When I got home I looked up Wikipedia’s article on battery sizes and discovered that the 357 size is the same as what I was looking for, the L1154. Wikipedia says the IEC name for this size is LR1154, where the L is for alkaline, the R is for round, the 11 is the diameter in mm, and 54 is the height in tenths of millimeters (so 5.4mm tall). So at least it is kind of sensible if that name is used, but other names can represent the same thing: SR44, AG13, SG13, LR44, LR154, A76, S76, 157, 303, 357, LR1154, SR1154, 1166A, 1107SO, and 1131SOP. Some of those are names for the same size in silver oxide. The silver oxide batteries are interchangeable with alkalines but last longer. They also cost more and that’s what you usually find at the drugstores.

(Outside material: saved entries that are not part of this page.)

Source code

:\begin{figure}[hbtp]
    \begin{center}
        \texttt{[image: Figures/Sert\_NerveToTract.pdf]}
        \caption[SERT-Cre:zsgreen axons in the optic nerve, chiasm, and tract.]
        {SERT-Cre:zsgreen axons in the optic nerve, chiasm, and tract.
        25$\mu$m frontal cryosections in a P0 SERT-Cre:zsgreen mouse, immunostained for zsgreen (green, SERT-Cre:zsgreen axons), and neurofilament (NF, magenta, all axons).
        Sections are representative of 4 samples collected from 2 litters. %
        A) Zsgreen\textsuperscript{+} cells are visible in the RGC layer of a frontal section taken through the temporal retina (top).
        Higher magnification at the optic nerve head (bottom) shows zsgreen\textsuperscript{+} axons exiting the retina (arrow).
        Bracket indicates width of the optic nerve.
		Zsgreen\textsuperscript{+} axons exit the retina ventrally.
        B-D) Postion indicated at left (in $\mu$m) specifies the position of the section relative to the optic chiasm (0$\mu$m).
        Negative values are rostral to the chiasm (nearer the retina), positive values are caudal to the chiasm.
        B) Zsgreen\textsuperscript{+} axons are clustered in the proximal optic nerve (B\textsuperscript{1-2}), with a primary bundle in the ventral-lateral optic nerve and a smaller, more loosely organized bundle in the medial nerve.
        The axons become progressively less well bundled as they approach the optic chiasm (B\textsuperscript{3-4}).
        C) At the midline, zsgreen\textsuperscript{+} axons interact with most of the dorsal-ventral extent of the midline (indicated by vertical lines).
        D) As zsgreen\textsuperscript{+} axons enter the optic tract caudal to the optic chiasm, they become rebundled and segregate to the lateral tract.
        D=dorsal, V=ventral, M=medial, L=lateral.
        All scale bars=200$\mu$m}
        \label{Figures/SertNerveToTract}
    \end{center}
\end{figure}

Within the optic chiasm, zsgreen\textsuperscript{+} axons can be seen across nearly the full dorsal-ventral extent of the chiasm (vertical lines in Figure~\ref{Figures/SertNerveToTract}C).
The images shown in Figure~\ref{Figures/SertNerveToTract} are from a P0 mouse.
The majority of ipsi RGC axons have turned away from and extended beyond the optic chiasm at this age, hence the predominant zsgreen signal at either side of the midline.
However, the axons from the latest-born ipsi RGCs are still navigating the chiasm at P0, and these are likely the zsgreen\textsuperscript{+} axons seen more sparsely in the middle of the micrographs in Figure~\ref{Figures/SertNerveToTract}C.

I thought it would be good to have a note on my iPod with all the battery sizes, but then I realized I already have all of Wikipedia on there already. Actually I have all of Wikipedia but the pictures and tables and that information is in a table. But the latest version of Wikipedia Offline lets me pull the latest version of a page, including tables (which are rendered in Safari, and you have to bookmark the page for the new version to be saved permanently).

With this information, I went to Amazon to see if I could find some cheaper batteries. Pretty quickly I found a place selling 10 Maxell LR44 batteries for $2.26, including shipping! Done. I should have plenty now even though my electricity detector and my electronic calipers use the same size. If anybody wants any, let me know.

Knife Etiquette

Today a friend at work needed a small philips head screwdriver to change the batteries in a calculator. I got my Swiss Army knife out of my pocket and opened up the Philips head screwdriver/bottle opener. When he returned it to me, he had it still open and asked me if I was superstitious. I knew something was up, but didn’t know what it was. He explained that there is a superstition that if someone gives you a knife open, you are supposed to return it open. If they give it to you closed, you are supposed to return it closed. I had never heard of that, but another person who saw what was going on confirmed he had been taught that too.

I tried to look this up and see if I could find the origins of it, but all I found was that it is apparently a southern thing. I also found another superstition that it is bad luck if someone gives you a knife because it will supposedly sever the relationship. But you can mitigate the bad luck by “paying” for the knife by giving them a quarter. I thought that was pretty funny.

Another Snow Day

Today they officially closed our office. Yesterday, under a different governor, they said stay off the streets but wanted us to come to work. I was going to walk to MARTA today if I had to work, but everything was a sheet of ice this morning. People were taking their sleds out to the middle of my street and sliding all the way down the hill, so driving wouldn’t have been a good option. Still, a few people in SUV’s were making it up the hill.

I took the dogs for a walk late this morning and there were a few guys shoveling their sidewalks and driveways. Knowing that it is going to get even colder, that seemed like a pretty good idea. Otherwise all of the slush would just re-freeze. So for the first time in my life, I shoveled snow. Really I just shoveled ice (and it wasn’t hard because it was starting to melt). I just did a path up my driveway so the dogs and I could get footing and one line of my car’s wheels would have traction. I couldn’t get rid of the ice without either throwing it on my neighbor’s yard or throwing it in my yard where the hard shell of sleet we got yesterday would make it slide back down to the driveway. So it is just on the other side of the driveway from the cleared path. Then I went ahead and did my sidewalk, which turned out to be pretty ugly because there were leaves and dirt underneath the snow and when I flipped all of that over the pretty white blanket of snow was ruined. One of the neighbors had done a better job of keeping a nice clean, perfectly edged sidewalk before it snowed and his cleared sidewalk looks magnificent. But mine works just as well.

I think it will be back to work tomorrow.